Task material Block Start
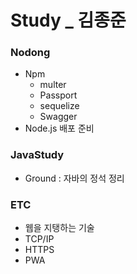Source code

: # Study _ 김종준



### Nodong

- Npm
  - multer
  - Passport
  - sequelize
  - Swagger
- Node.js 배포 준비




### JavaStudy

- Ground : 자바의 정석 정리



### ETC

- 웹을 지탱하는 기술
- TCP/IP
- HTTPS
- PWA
Task material Block End
Task material Block Start
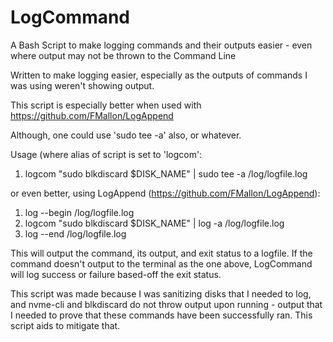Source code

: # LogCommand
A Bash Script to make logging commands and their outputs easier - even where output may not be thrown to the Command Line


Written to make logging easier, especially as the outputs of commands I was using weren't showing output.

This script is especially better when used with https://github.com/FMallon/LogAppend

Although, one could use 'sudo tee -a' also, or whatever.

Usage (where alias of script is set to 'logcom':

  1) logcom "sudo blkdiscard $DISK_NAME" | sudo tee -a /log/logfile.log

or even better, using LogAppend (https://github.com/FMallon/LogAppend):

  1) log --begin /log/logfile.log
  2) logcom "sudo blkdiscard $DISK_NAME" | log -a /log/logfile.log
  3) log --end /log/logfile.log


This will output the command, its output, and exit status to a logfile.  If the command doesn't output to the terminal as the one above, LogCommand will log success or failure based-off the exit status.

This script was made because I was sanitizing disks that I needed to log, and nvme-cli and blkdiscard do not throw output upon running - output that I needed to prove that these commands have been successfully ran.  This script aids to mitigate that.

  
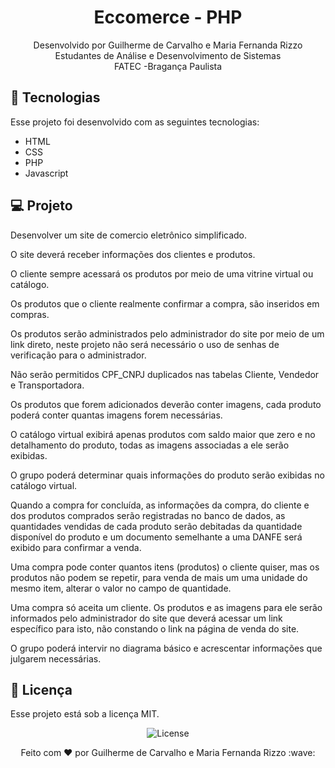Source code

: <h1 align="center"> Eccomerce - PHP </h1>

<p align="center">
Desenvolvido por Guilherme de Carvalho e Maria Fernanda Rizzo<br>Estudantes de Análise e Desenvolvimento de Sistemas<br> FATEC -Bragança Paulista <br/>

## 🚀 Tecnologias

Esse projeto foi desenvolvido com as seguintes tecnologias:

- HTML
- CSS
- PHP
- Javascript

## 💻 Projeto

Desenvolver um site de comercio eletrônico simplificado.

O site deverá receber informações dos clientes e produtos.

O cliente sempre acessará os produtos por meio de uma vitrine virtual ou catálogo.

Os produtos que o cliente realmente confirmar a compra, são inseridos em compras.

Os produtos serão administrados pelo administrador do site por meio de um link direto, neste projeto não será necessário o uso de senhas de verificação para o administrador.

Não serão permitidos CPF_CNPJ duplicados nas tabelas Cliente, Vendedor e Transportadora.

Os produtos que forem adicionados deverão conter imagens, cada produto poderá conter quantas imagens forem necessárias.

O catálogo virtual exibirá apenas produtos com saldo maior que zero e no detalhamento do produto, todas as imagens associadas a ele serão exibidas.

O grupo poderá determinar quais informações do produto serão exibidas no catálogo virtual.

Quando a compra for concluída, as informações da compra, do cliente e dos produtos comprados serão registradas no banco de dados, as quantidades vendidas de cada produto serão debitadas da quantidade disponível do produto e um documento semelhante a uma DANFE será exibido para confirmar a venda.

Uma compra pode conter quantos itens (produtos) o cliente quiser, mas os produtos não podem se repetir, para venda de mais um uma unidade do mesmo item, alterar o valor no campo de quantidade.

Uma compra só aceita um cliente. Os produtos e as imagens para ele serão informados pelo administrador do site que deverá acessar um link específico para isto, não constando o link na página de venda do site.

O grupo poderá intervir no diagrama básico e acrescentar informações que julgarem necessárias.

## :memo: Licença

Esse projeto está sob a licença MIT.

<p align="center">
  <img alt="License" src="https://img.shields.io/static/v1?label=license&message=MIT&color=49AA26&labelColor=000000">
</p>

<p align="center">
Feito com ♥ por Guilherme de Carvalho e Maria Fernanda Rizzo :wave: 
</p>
Task material Block End
### Work to complete:
All lines carrying the word "Fernanda" must be copied from the data above.

### Solved exercise:
Desenvolvido por Guilherme de Carvalho e Maria Fernanda Rizzo<br>Estudantes de Análise e Desenvolvimento de Sistemas<br> FATEC -Bragança Paulista <br/>
Feito com ♥ por Guilherme de Carvalho e Maria Fernanda Rizzo :wave: 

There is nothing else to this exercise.